While London's Alternative Investment Market (AIM) -listed Mytrah Energy (India) Ltd, which is an independent power producer, plans to invest a total of $400 million, of which $100 million would be in equity over the next one year solely in setting up its solar business, Gamesa India will invest euros 200 million over the next two years for its overall operations, as it diversifies into solar space this year.
"We don't want to depend on only one kind of fuel. Last year, the prices in solar were high and we didn't want to do subsidy-driven business as it is not sustainable. We're waiting for tenders related to National Solar Mission now and hope to be in the 1,500-2,000 MW range over the next 5-7 years," Vikram Kailas, MD at Mytrah Energy, told ET.

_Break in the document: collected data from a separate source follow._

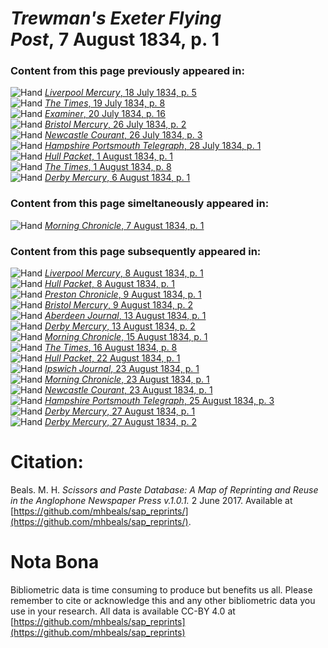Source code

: # *Trewman's Exeter Flying Post*, 7 August 1834, p. 1  
  
### Content from this page previously appeared in:  
![Hand](http://scissorsandpaste.net/wp-content/uploads/2017/06/smallhandpointer.png) [*Liverpool Mercury*, 18 July 1834, p. 5](https://mhbeals.github.io/sap_html/Liverpool-Mercury/Liverpool-Mercury-18-July-1834-p-5)  
![Hand](http://scissorsandpaste.net/wp-content/uploads/2017/06/smallhandpointer.png) [*The Times*, 19 July 1834, p. 8](https://mhbeals.github.io/sap_html/The-Times/The-Times-19-July-1834-p-8)  
![Hand](http://scissorsandpaste.net/wp-content/uploads/2017/06/smallhandpointer.png) [*Examiner*, 20 July 1834, p. 16](https://mhbeals.github.io/sap_html/Examiner/Examiner-20-July-1834-p-16)  
![Hand](http://scissorsandpaste.net/wp-content/uploads/2017/06/smallhandpointer.png) [*Bristol Mercury*, 26 July 1834, p. 2](https://mhbeals.github.io/sap_html/Bristol-Mercury/Bristol-Mercury-26-July-1834-p-2)  
![Hand](http://scissorsandpaste.net/wp-content/uploads/2017/06/smallhandpointer.png) [*Newcastle Courant*, 26 July 1834, p. 3](https://mhbeals.github.io/sap_html/Newcastle-Courant/Newcastle-Courant-26-July-1834-p-3)  
![Hand](http://scissorsandpaste.net/wp-content/uploads/2017/06/smallhandpointer.png) [*Hampshire Portsmouth Telegraph*, 28 July 1834, p. 1](https://mhbeals.github.io/sap_html/Hampshire-Portsmouth-Telegraph/Hampshire-Portsmouth-Telegraph-28-July-1834-p-1)  
![Hand](http://scissorsandpaste.net/wp-content/uploads/2017/06/smallhandpointer.png) [*Hull Packet*, 1 August 1834, p. 1](https://mhbeals.github.io/sap_html/Hull-Packet/Hull-Packet-1-August-1834-p-1)  
![Hand](http://scissorsandpaste.net/wp-content/uploads/2017/06/smallhandpointer.png) [*The Times*, 1 August 1834, p. 8](https://mhbeals.github.io/sap_html/The-Times/The-Times-1-August-1834-p-8)  
![Hand](http://scissorsandpaste.net/wp-content/uploads/2017/06/smallhandpointer.png) [*Derby Mercury*, 6 August 1834, p. 1](https://mhbeals.github.io/sap_html/Derby-Mercury/Derby-Mercury-6-August-1834-p-1)  
  
### Content from this page simeltaneously appeared in:  
![Hand](http://scissorsandpaste.net/wp-content/uploads/2017/06/smallhandpointer.png) [*Morning Chronicle*, 7 August 1834, p. 1](https://mhbeals.github.io/sap_html/Morning-Chronicle/Morning-Chronicle-7-August-1834-p-1)  
  
### Content from this page subsequently appeared in:  
![Hand](http://scissorsandpaste.net/wp-content/uploads/2017/06/smallhandpointer.png) [*Liverpool Mercury*, 8 August 1834, p. 1](https://mhbeals.github.io/sap_html/Liverpool-Mercury/Liverpool-Mercury-8-August-1834-p-1)  
![Hand](http://scissorsandpaste.net/wp-content/uploads/2017/06/smallhandpointer.png) [*Hull Packet*, 8 August 1834, p. 1](https://mhbeals.github.io/sap_html/Hull-Packet/Hull-Packet-8-August-1834-p-1)  
![Hand](http://scissorsandpaste.net/wp-content/uploads/2017/06/smallhandpointer.png) [*Preston Chronicle*, 9 August 1834, p. 1](https://mhbeals.github.io/sap_html/Preston-Chronicle/Preston-Chronicle-9-August-1834-p-1)  
![Hand](http://scissorsandpaste.net/wp-content/uploads/2017/06/smallhandpointer.png) [*Bristol Mercury*, 9 August 1834, p. 2](https://mhbeals.github.io/sap_html/Bristol-Mercury/Bristol-Mercury-9-August-1834-p-2)  
![Hand](http://scissorsandpaste.net/wp-content/uploads/2017/06/smallhandpointer.png) [*Aberdeen Journal*, 13 August 1834, p. 1](https://mhbeals.github.io/sap_html/Aberdeen-Journal/Aberdeen-Journal-13-August-1834-p-1)  
![Hand](http://scissorsandpaste.net/wp-content/uploads/2017/06/smallhandpointer.png) [*Derby Mercury*, 13 August 1834, p. 2](https://mhbeals.github.io/sap_html/Derby-Mercury/Derby-Mercury-13-August-1834-p-2)  
![Hand](http://scissorsandpaste.net/wp-content/uploads/2017/06/smallhandpointer.png) [*Morning Chronicle*, 15 August 1834, p. 1](https://mhbeals.github.io/sap_html/Morning-Chronicle/Morning-Chronicle-15-August-1834-p-1)  
![Hand](http://scissorsandpaste.net/wp-content/uploads/2017/06/smallhandpointer.png) [*The Times*, 16 August 1834, p. 8](https://mhbeals.github.io/sap_html/The-Times/The-Times-16-August-1834-p-8)  
![Hand](http://scissorsandpaste.net/wp-content/uploads/2017/06/smallhandpointer.png) [*Hull Packet*, 22 August 1834, p. 1](https://mhbeals.github.io/sap_html/Hull-Packet/Hull-Packet-22-August-1834-p-1)  
![Hand](http://scissorsandpaste.net/wp-content/uploads/2017/06/smallhandpointer.png) [*Ipswich Journal*, 23 August 1834, p. 1](https://mhbeals.github.io/sap_html/Ipswich-Journal/Ipswich-Journal-23-August-1834-p-1)  
![Hand](http://scissorsandpaste.net/wp-content/uploads/2017/06/smallhandpointer.png) [*Morning Chronicle*, 23 August 1834, p. 1](https://mhbeals.github.io/sap_html/Morning-Chronicle/Morning-Chronicle-23-August-1834-p-1)  
![Hand](http://scissorsandpaste.net/wp-content/uploads/2017/06/smallhandpointer.png) [*Newcastle Courant*, 23 August 1834, p. 1](https://mhbeals.github.io/sap_html/Newcastle-Courant/Newcastle-Courant-23-August-1834-p-1)  
![Hand](http://scissorsandpaste.net/wp-content/uploads/2017/06/smallhandpointer.png) [*Hampshire Portsmouth Telegraph*, 25 August 1834, p. 3](https://mhbeals.github.io/sap_html/Hampshire-Portsmouth-Telegraph/Hampshire-Portsmouth-Telegraph-25-August-1834-p-3)  
![Hand](http://scissorsandpaste.net/wp-content/uploads/2017/06/smallhandpointer.png) [*Derby Mercury*, 27 August 1834, p. 1](https://mhbeals.github.io/sap_html/Derby-Mercury/Derby-Mercury-27-August-1834-p-1)  
![Hand](http://scissorsandpaste.net/wp-content/uploads/2017/06/smallhandpointer.png) [*Derby Mercury*, 27 August 1834, p. 2](https://mhbeals.github.io/sap_html/Derby-Mercury/Derby-Mercury-27-August-1834-p-2)  


# Citation: 

Beals. M. H. *Scissors and Paste Database: A Map of Reprinting and Reuse in the Anglophone Newspaper Press v.1.0.1.* 2 June 2017. Available at [https://github.com/mhbeals/sap_reprints/](https://github.com/mhbeals/sap_reprints/). 

# Nota Bona

Bibliometric data is time consuming to produce but benefits us all. Please remember to cite or acknowledge this and any other bibliometric data you use in your research. All data is available CC-BY 4.0 at [https://github.com/mhbeals/sap_reprints](https://github.com/mhbeals/sap_reprints)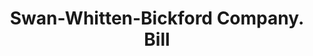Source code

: ---
doi: 10.7916/D8PR973G
date_other: '1910'
date_other_textual: 1910-1919
form: printed ephemera
genre:
- Invoices
name:
- Swan-Whitten-Bickford Company
object_in_context_url: https://biggert.cul.columbia.edu/items/view/ave_biggert_01765
subject_hierarchical_geographic:
- Belfast, Maine, United States
subject_name:
- Swan-Whitten-Bickford Company
title: Swan-Whitten-Bickford Company. Bill
sort_title: Swan-Whitten-Bickford Company. Bill
call_number: ave_biggert_01765
coordinates:
- 44.42583333333333,-69.01166666666667
pid: ave_biggert_01765
identifiers: ave_biggert_01765
permalink: /biggert/ave_biggert_01765/
layout: iiif-image-page
---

The company intends to install nearly 100 MW of solar energy projects over the next one year, he added. Similarly, the Indian subsidiary of Spanish wind turbine maker Gamesa, which has the largest wind energy market-share in the country, is also diversifying into solar power this year with plans to install 100 MW going up to 500 MW in the next two years.
"I have a target of 100 MW of solar EPC, rooftop installation and village electrification this year but we might exceed this as we're talking to both domestic and foreign developers who are talking to us for large solar power plants and we're giving them turnkey solutions. We'll also venture into off grid with net metering," said Gamesa India CMD Ramesh Kymal.
Solar energy, said Kymal, is the way forward for India in the long term as the country has more sunshine than wind. Wind turbine maker Suzlon, meanwhile, plans a hybrid model of wind and solar energy, whereby solar plants will be set up on the same land as wind turbines.
This is intended to save the company from land issues and overcome power evacuation hurdles as grid is available near wind farms. Its target is to install 500 mw over the next years.
According to strategy consulting firm Frost & Sullivan, it is a natural extension for independent power producers (IPPs) in the wind space to branch out to solar.
"In India, while wind sector is more mature, solar has just picked up. The fact that solar energy in India is inching closer to grid parity and government is increasing its focus on solar energy, installations through regulations and revised solar energy capacity addition targets has resulted in IPPs building up solar plants as well. But both wind and solar are equally appealing business opportunities for companies from the point of view of attractiveness," says Amol Kotwal, Director, Energy & Environment Practice, Frost & Sullivan.
The country has 22,000 MW, or 22 gigawatts (GW), of wind energy installation and a little over 3,000 MW of solar power plants in the country. The government seeks to scale up solar to 100 GW and wind to 60 GW by 2022, which will require investments of nearly $200 billion.